**Problem description**
A copy is needed of each line in the records that has the word "Part".

**Excerpted data**

-- -- --

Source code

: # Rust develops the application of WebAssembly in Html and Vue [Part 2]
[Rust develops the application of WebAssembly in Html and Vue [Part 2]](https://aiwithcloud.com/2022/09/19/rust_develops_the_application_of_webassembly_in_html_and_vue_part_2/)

-- -- --

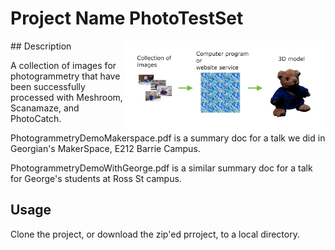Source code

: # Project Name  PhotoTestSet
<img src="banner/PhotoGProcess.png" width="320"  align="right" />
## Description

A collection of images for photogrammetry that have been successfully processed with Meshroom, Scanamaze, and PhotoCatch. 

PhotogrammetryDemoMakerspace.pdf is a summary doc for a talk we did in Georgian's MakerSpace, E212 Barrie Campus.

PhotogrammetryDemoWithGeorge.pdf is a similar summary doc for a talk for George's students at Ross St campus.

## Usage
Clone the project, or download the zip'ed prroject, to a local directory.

-- -- --

**Exercise answer**
: # Rust develops the application of WebAssembly in Html and Vue [Part 2]
[Rust develops the application of WebAssembly in Html and Vue [Part 2]](https://aiwithcloud.com/2022/09/19/rust_develops_the_application_of_webassembly_in_html_and_vue_part_2/)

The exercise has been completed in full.